A maximum-entropy approach to the adiabatic freezing of a supercooled liquid

TL;DR

This paper uses a maximum-entropy approach combined with van der Waals theory to analyze the adiabatic freezing of supercooled liquids, focusing on the effects of constraints and foreign gases on solidification.

Contribution

It introduces a novel application of maximum-entropy methods to quantify solidification in supercooled liquids under various constraints and conditions.

Findings

Solidification often initiates near the container wall under certain conditions.

The presence of foreign gas influences the fraction of liquid that solidifies.

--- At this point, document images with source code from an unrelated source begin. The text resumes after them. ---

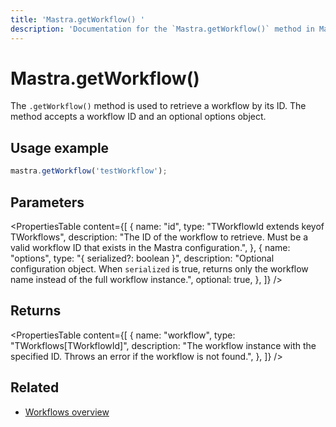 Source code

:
 ```yaml
---
title: 'Mastra.getWorkflow() '
description: 'Documentation for the `Mastra.getWorkflow()` method in Mastra, which retrieves a workflow by ID.'
---
```


# Mastra.getWorkflow()

The `.getWorkflow()` method is used to retrieve a workflow by its ID. The method accepts a workflow ID and an optional options object.

## Usage example

```typescript copy
mastra.getWorkflow('testWorkflow');
```

## Parameters

<PropertiesTable
content={[
{
name: "id",
type: "TWorkflowId extends keyof TWorkflows",
description: "The ID of the workflow to retrieve. Must be a valid workflow ID that exists in the Mastra configuration.",
},
{
name: "options",
type: "{ serialized?: boolean }",
description: "Optional configuration object. When `serialized` is true, returns only the workflow name instead of the full workflow instance.",
optional: true,
},
]}
/>

## Returns

<PropertiesTable
content={[
{
name: "workflow",
type: "TWorkflows[TWorkflowId]",
description: "The workflow instance with the specified ID. Throws an error if the workflow is not found.",
},
]}
/>

## Related

- [Workflows overview](../../docs/workflows/overview)
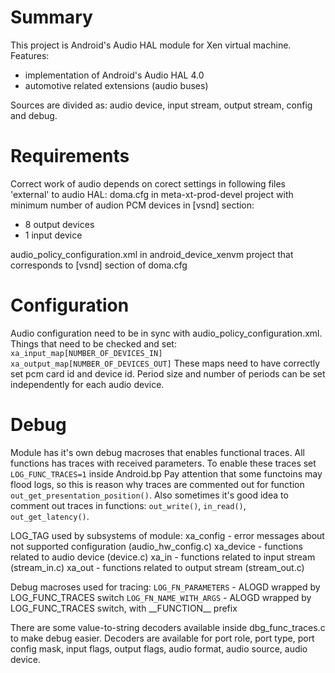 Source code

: Summary
=======
This project is Android's Audio HAL module for Xen virtual machine.
Features:
- implementation of Android's Audio HAL 4.0
- automotive related extensions (audio buses)

Sources are divided as: audio device, input stream, output stream, config and debug.

Requirements
============
Correct work of audio depends on corect settings in following files 'external' to audio HAL:
doma.cfg in meta-xt-prod-devel project with minimum number of audion PCM devices in [vsnd] section:
- 8 output devices
- 1 input device

audio_policy_configuration.xml in android_device_xenvm project that corresponds to [vsnd] section of doma.cfg

Configuration
=============
Audio configuration need to be in sync with audio_policy_configuration.xml.
Things that need to be checked and set:
```xa_input_map[NUMBER_OF_DEVICES_IN]```
```xa_output_map[NUMBER_OF_DEVICES_OUT]```
These maps need to have correctly set pcm card id and device id.
Period size and number of periods can be set independently for each audio device.

Debug
=====
Module has it's own debug macroses that enables functional traces.
All functions has traces with received parameters.
To enable these traces set ```LOG_FUNC_TRACES=1``` inside Android.bp
Pay attention that some functoins may flood logs, so this is reason why traces are commented out for function ```out_get_presentation_position()```. Also sometimes it's good idea to comment out traces in functions: ```out_write()```, ```in_read()```, ```out_get_latency()```.

LOG_TAG used by subsystems of module:
xa_config - error messages about not supported configuration (audio_hw_config.c)
xa_device - functions related to audio device (device.c)
xa_in - functions related to input stream (stream_in.c)
xa_out - functions related to output stream (stream_out.c)

Debug macroses used for tracing:
```LOG_FN_PARAMETERS``` - ALOGD wrapped by LOG_FUNC_TRACES switch
```LOG_FN_NAME_WITH_ARGS``` - ALOGD wrapped by LOG_FUNC_TRACES switch, with \_\_FUNCTION\_\_ prefix

There are some value-to-string decoders available inside dbg_func_traces.c to make debug easier.
Decoders are available for port role, port type, port config mask, input flags, output flags, audio format, audio source, audio device.

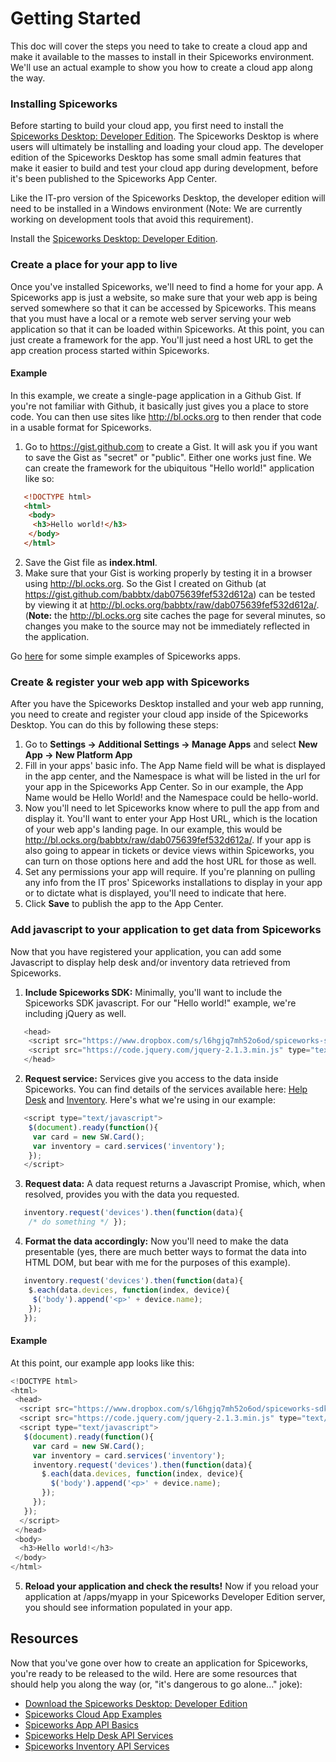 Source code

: # Getting Started

This doc will cover the steps you need to take to create a cloud app and make it available to the masses to install in their Spiceworks environment. We'll use an actual example to show you how to create a cloud app along the way.

### Installing Spiceworks

Before starting to build your cloud app, you first need to install the [Spiceworks Desktop: Developer Edition][Desktop Dev Download].  The Spiceworks Desktop is where users will ultimately be installing and loading your cloud app.  The developer edition of the Spiceworks Desktop has some small admin features that make it easier to build and test your cloud app during development, before it's been published to the Spiceworks App Center.

Like the IT-pro version of the Spiceworks Desktop, the developer edition will need to be installed in a Windows environment (Note: We are currently working on development tools that avoid this requirement).

Install the [Spiceworks Desktop: Developer Edition][Desktop Dev Download].

### Create a place for your app to live

Once you've installed Spiceworks, we'll need to find a home for your app. A Spiceworks app is just a website, so make sure that your web app is being served somewhere so that it can be accessed by Spiceworks.  This means that you must have a local or a remote web server serving your web application so that it can be loaded within Spiceworks. At this point, you can just create a framework for the app. You'll just need a host URL to get the app creation process started within Spiceworks.

#### Example
In this example, we create a single-page application in a Github Gist. If you're not familiar with Github, it basically just gives you a place to store code. You can then use sites like http://bl.ocks.org to then render that code in a usable format for Spiceworks. <br />
1. Go to <https://gist.github.com> to create a Gist. It will ask you if you want to save the Gist as "secret" or "public". Either one works just fine. We can create the framework for the ubiquitous "Hello world!" application like so:

``` html
   <!DOCTYPE html>
   <html>
    <body>
     <h3>Hello world!</h3>
    </body>
   </html>
```
2. Save the Gist file as **index.html**.
3. Make sure that your Gist is working properly by testing it in a browser using <http://bl.ocks.org>. So the Gist I created on Github (at <https://gist.github.com/babbtx/dab075639fef532d612a>) can be tested by viewing it at <http://bl.ocks.org/babbtx/raw/dab075639fef532d612a/>.
   (**Note:** the http://bl.ocks.org site caches the page for several minutes, so changes you make to the source may not be immediately reflected in the application.

Go [here][Card Examples] for some simple examples of Spiceworks apps.

### Create & register your web app with Spiceworks

After you have the Spiceworks Desktop installed and your web app running, you need to create and register your cloud app inside of the Spiceworks Desktop. You can do this by following these steps:

1. Go to **Settings &rarr; Additional Settings &rarr; Manage Apps** and select **New App &rarr; New Platform App**
2. Fill in your apps' basic info. The App Name field will be what is displayed in the app center, and the Namespace is what will be listed in the url for your app in the Spiceworks App Center. So in our example, the App Name would be Hello World! and the Namespace could be hello-world.
3. Now you'll need to let Spiceworks know where to pull the app from and display it. You'll want to enter your App Host URL, which is the location of your web app's landing page. In our example, this would be http://bl.ocks.org/babbtx/raw/dab075639fef532d612a/. If your app is also going to appear in tickets or device views within Spiceworks, you can turn on those options here and add the host URL for those as well.
4. Set any permissions your app will require. If you're planning on pulling any info from the IT pros' Spiceworks installations to display in your app or to dictate what is displayed, you'll need to indicate that here.
5. Click **Save** to publish the app to the App Center.

### Add javascript to your application to get data from Spiceworks
Now that you have registered your application, you can add some Javascript to display help desk and/or inventory data retrieved from Spiceworks.

1. **Include Spiceworks SDK:** Minimally, you'll want to include the Spiceworks SDK javascript. For our "Hello world!" example, we're including jQuery as well.

``` javascript
   <head>
    <script src="https://www.dropbox.com/s/l6hgjq7mh52o6od/spiceworks-sdk.js?dl=1&raw=1" type="text/javascript"></script>
    <script src="https://code.jquery.com/jquery-2.1.3.min.js" type="text/javascript"></script>
   </head>
```

2. **Request service:** Services give you access to the data inside Spiceworks. You can find details of the services available here: [Help Desk][Help Desk Services List] and [Inventory][Inventory Services List]. Here's what we're using in our example:

``` javascript
   <script type="text/javascript">
    $(document).ready(function(){
     var card = new SW.Card();
     var inventory = card.services('inventory');
    });
   </script>
```

3. **Request data:** A data request returns a Javascript Promise, which, when resolved, provides you with the data you requested.

``` javascript
   inventory.request('devices').then(function(data){
    /* do something */ });
```

4. **Format the data accordingly:** Now you'll need to make the data presentable (yes, there are much better ways to format the data into HTML DOM, but bear with me for the purposes of this example).

``` javascript
   inventory.request('devices').then(function(data){
    $.each(data.devices, function(index, device){
     $('body').append('<p>' + device.name);
    });
   });
```

#### Example
At this point, our example app looks like this:

``` javascript
<!DOCTYPE html>
<html>
 <head>
  <script src="https://www.dropbox.com/s/l6hgjq7mh52o6od/spiceworks-sdk.js?dl=1&raw=1" type="text/javascript"></script>
  <script src="https://code.jquery.com/jquery-2.1.3.min.js" type="text/javascript"></script>
  <script type="text/javascript">
   $(document).ready(function(){
     var card = new SW.Card();
     var inventory = card.services('inventory');
     inventory.request('devices').then(function(data){
       $.each(data.devices, function(index, device){
         $('body').append('<p>' + device.name);
       });
     });
   });
  </script>
 </head>
 <body>
  <h3>Hello world!</h3>
 </body>
</html>
```

5. **Reload your application and check the results!** Now if you reload your application at /apps/myapp in your Spiceworks Developer Edition server, you should see information populated in your app.

## Resources

Now that you've gone over how to create an application for Spiceworks, you're ready to be released to the wild. Here are some resources that should help you along the way (or, "it's dangerous to go alone..." joke):

* [Download the Spiceworks Desktop: Developer Edition][Desktop Dev Download]
* [Spiceworks Cloud App Examples][Card Examples]
* [Spiceworks App API Basics][Cloud App API Basics]
* [Spiceworks Help Desk API Services][Help Desk Services List]
* [Spiceworks Inventory API Services][Inventory Services List]

[Cloud App API Basics]: /documentation/cloud-apps/api-overview "Spiceworks App API Basics"
[Desktop Dev Download]: http://www.spiceworks.com/ "Download the Spiceworks Desktop: Development Version"
[Card Examples]: http://github.com/spiceworks/ "Spiceworks Cloud App Card Examples"
[Card Examples Readme]: http://github.com/spiceworks/ "Spiceworks Cloud App Card Examples: README"
[Help Desk Services List]: /documentation/cloud-apps/helpdesk-service-reference "Spiceworks Help Desk API Services"
[Inventory Services List]: /documentation/cloud-apps/inventory-service-reference "Spiceworks Inventory API Services"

Energy costs of droplet formation depend on thermal and mechanical insulation.

Abstract

I employ the van der Waals theory of Baus and coworkers to analyze the fast, adiabatic decay of a supercooled liquid in a closed vessel with which the solidification process usually starts. By imposing a further constraint on either the system volume or pressure, I use the maximum-entropy method to quantify the fraction of liquid that is transformed into solid as a function of undercooling and of the amount of a foreign gas that could possibly be also present in the test tube. Upon looking at the implications of thermal and mechanical insulation for the energy cost of forming a solid droplet within the liquid, I identify one situation where the onset of solidification inevitably occurs near the wall in contact with the bath.